(Extracted records)
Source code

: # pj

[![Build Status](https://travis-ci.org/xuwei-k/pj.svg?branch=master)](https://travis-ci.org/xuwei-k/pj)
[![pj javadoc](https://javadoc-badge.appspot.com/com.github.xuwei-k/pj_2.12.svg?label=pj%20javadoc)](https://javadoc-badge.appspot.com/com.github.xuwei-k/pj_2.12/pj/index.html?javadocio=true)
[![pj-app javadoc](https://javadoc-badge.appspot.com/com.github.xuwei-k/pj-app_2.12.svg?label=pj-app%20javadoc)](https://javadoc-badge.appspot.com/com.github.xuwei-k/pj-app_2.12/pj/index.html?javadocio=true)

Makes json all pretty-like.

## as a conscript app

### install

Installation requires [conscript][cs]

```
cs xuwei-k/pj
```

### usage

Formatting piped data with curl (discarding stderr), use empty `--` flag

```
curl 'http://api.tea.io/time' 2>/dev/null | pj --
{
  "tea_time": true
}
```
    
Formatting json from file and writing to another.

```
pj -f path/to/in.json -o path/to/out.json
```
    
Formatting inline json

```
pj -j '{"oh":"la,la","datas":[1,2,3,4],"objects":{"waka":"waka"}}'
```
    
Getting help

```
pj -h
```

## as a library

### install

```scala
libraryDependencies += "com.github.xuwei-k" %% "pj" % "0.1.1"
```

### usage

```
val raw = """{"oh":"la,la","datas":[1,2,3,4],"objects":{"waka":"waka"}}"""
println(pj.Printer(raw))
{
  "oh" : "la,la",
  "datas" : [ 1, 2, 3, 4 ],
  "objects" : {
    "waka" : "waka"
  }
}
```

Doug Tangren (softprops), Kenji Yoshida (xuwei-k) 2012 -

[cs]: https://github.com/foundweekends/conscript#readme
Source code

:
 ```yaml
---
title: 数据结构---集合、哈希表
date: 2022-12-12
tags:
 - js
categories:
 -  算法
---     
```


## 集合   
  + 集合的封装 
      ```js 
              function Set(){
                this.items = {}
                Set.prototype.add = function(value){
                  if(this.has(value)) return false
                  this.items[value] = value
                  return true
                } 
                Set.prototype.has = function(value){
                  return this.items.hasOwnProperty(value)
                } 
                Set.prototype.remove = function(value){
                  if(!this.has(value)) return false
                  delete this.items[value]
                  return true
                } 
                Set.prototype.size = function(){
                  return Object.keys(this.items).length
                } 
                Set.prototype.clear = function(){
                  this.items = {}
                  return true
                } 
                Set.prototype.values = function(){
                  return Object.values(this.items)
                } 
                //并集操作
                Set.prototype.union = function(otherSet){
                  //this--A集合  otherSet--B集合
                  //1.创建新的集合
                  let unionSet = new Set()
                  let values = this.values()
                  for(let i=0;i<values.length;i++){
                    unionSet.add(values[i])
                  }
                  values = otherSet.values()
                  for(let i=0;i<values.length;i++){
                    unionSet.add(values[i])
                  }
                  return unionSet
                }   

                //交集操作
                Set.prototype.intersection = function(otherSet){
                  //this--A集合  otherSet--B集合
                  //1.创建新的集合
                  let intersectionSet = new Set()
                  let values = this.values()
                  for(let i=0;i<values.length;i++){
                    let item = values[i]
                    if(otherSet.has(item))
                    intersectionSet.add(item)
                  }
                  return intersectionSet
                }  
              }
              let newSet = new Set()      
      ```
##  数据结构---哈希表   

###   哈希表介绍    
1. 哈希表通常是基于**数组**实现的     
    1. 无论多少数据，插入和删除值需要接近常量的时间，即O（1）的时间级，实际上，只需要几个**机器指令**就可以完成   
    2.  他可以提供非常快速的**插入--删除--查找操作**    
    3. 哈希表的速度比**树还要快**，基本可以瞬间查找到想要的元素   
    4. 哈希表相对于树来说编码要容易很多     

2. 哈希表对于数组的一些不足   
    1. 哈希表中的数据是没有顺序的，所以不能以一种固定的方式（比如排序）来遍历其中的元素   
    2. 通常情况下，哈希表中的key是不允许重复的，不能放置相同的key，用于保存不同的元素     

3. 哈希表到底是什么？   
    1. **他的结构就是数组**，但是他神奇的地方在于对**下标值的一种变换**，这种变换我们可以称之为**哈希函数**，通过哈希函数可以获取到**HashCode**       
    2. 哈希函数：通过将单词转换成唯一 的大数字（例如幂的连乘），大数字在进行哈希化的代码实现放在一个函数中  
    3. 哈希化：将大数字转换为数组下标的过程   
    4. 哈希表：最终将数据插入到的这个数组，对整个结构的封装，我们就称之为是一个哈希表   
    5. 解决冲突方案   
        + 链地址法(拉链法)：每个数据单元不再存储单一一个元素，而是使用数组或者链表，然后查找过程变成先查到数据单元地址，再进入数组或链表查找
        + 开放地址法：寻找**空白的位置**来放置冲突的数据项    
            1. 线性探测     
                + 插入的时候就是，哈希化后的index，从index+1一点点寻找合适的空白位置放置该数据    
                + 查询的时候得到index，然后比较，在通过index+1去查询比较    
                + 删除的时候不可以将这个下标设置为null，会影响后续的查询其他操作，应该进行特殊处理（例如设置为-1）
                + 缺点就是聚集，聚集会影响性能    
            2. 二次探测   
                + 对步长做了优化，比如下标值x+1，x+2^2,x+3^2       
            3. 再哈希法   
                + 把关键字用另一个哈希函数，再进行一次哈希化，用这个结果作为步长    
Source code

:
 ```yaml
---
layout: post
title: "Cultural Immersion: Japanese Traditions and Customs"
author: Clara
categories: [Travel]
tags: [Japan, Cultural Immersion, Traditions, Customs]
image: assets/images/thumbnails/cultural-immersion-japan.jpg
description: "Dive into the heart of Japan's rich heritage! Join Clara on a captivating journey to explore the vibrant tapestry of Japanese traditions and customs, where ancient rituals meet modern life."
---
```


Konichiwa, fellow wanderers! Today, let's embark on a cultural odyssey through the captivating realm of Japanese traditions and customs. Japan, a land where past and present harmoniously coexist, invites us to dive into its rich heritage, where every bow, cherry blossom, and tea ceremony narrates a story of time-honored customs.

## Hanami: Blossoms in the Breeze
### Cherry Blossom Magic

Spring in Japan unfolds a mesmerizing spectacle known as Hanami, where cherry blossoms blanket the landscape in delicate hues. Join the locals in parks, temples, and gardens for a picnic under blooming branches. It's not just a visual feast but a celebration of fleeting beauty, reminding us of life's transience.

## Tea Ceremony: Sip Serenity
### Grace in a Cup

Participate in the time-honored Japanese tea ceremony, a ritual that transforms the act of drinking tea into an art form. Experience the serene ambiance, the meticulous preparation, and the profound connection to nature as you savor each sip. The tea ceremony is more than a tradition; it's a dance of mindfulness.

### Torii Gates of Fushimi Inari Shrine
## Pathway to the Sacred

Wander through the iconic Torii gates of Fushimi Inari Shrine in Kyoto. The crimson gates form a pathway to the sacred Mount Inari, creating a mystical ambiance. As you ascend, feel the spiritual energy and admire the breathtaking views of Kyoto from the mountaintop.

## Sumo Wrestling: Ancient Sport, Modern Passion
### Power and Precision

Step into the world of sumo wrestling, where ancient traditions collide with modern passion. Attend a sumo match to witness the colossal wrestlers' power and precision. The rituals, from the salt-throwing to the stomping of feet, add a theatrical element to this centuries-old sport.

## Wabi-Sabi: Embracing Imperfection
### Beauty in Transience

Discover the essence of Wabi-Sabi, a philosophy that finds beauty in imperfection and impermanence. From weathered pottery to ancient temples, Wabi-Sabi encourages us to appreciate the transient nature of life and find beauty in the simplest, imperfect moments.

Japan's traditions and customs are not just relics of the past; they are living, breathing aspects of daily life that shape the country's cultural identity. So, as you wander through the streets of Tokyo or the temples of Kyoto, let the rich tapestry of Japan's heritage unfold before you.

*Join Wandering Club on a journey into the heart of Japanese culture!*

...

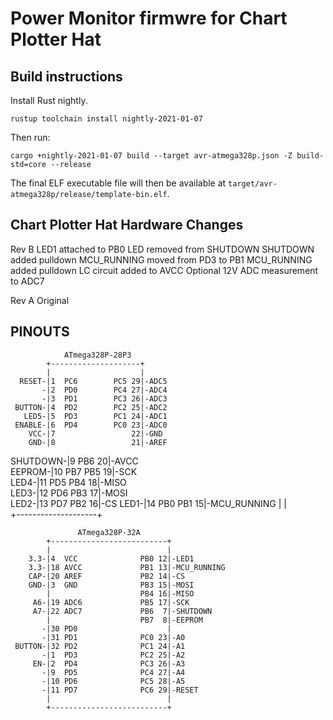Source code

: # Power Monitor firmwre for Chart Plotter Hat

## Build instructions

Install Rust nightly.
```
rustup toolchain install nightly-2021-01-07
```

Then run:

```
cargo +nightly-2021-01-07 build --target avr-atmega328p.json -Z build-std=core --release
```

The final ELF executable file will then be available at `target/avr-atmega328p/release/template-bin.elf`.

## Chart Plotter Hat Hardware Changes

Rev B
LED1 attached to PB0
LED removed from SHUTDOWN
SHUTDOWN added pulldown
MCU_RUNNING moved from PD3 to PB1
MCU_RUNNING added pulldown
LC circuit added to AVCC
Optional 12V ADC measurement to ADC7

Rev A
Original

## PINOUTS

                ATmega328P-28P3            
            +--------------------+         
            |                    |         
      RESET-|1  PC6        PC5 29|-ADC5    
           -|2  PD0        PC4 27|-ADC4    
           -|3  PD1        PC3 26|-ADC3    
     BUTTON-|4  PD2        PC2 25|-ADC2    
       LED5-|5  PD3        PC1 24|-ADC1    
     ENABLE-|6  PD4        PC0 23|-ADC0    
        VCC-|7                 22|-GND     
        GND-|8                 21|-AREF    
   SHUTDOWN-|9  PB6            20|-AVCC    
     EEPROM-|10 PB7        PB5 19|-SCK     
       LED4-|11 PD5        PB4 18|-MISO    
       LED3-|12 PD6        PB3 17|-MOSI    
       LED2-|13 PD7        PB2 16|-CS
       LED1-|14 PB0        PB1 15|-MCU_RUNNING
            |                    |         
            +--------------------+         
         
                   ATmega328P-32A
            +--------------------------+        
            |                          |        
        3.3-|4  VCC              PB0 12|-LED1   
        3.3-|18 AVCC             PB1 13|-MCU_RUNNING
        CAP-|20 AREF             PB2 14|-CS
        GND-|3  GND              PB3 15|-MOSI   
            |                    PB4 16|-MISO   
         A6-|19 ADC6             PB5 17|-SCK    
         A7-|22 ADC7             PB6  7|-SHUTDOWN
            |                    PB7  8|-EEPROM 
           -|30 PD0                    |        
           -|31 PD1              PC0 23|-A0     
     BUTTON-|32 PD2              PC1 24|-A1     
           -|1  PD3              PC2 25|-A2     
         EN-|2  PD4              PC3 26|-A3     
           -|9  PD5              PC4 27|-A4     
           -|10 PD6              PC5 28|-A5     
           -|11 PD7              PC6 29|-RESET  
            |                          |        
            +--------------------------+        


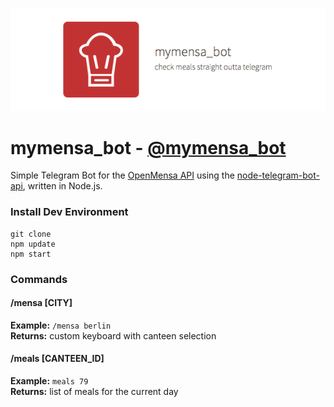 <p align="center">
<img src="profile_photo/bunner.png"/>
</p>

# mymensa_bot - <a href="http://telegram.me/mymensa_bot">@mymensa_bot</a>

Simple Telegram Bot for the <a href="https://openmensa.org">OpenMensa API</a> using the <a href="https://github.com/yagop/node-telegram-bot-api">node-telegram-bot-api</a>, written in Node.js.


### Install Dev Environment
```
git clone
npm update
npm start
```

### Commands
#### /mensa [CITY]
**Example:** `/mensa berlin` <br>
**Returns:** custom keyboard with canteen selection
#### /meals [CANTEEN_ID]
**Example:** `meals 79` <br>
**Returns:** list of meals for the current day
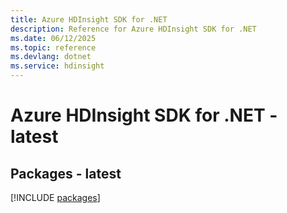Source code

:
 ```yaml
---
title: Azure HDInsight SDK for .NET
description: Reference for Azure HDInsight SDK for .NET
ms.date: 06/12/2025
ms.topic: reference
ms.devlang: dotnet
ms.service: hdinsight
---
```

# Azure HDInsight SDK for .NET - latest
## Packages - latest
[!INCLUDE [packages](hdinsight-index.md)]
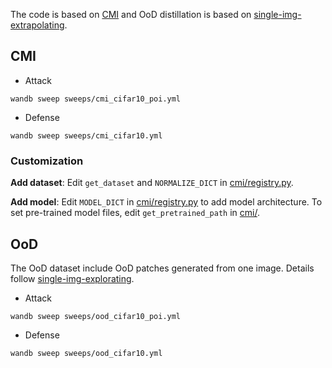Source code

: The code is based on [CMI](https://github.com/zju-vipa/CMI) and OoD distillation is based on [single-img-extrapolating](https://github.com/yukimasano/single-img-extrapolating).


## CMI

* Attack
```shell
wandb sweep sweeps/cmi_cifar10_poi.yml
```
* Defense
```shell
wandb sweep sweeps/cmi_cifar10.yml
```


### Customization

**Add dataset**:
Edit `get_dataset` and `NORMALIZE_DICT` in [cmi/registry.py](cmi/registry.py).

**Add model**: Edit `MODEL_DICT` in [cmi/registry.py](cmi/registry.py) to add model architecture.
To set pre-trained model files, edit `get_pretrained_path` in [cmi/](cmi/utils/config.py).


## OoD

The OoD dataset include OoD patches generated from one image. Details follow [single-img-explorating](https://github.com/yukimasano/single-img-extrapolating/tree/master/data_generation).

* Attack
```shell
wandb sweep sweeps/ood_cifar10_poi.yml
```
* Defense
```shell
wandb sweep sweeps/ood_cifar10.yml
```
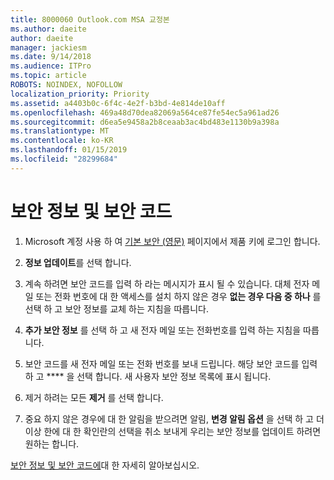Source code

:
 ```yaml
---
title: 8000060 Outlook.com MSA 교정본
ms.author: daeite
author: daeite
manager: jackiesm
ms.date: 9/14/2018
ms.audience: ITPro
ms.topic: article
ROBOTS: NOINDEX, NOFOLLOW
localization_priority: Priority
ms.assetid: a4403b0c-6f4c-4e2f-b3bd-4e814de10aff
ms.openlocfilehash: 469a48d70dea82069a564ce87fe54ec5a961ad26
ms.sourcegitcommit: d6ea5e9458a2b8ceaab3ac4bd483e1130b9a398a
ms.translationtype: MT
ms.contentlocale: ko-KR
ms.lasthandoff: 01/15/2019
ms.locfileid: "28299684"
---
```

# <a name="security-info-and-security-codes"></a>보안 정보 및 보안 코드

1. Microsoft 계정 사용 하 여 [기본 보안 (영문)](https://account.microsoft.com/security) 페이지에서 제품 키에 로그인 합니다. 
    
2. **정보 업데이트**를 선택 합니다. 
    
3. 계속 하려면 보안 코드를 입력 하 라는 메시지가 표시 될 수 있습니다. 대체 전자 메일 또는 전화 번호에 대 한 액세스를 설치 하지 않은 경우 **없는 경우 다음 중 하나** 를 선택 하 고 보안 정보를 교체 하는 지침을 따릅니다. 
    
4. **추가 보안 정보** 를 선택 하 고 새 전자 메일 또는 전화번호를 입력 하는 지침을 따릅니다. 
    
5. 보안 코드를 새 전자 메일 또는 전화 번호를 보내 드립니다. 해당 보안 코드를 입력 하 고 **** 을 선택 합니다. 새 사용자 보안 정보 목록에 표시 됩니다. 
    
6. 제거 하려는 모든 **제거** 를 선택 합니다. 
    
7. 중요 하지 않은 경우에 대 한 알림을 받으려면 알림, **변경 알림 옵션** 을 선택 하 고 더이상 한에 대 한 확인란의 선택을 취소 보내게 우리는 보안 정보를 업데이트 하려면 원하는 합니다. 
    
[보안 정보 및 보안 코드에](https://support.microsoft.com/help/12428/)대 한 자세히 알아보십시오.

==

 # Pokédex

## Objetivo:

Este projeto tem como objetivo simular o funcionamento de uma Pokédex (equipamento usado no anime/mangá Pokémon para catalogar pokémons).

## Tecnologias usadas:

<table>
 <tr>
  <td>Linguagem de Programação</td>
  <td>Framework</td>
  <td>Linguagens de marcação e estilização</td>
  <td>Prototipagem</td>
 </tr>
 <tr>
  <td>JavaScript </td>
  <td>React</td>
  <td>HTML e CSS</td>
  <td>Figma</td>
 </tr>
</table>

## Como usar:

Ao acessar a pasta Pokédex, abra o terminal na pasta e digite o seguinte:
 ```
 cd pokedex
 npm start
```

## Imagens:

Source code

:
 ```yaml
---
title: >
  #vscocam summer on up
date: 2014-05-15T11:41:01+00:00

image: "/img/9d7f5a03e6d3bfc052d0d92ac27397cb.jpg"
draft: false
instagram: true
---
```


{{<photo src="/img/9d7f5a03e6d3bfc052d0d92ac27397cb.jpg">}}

**BRIEF:** Reproduce each line of the records in which the word "Join" appears.

**WRITTEN ANSWER:**
description: "Dive into the heart of Japan's rich heritage! Join Clara on a captivating journey to explore the vibrant tapestry of Japanese traditions and customs, where ancient rituals meet modern life."
Spring in Japan unfolds a mesmerizing spectacle known as Hanami, where cherry blossoms blanket the landscape in delicate hues. Join the locals in parks, temples, and gardens for a picnic under blooming branches. It's not just a visual feast but a celebration of fleeting beauty, reminding us of life's transience.
*Join Wandering Club on a journey into the heart of Japanese culture!*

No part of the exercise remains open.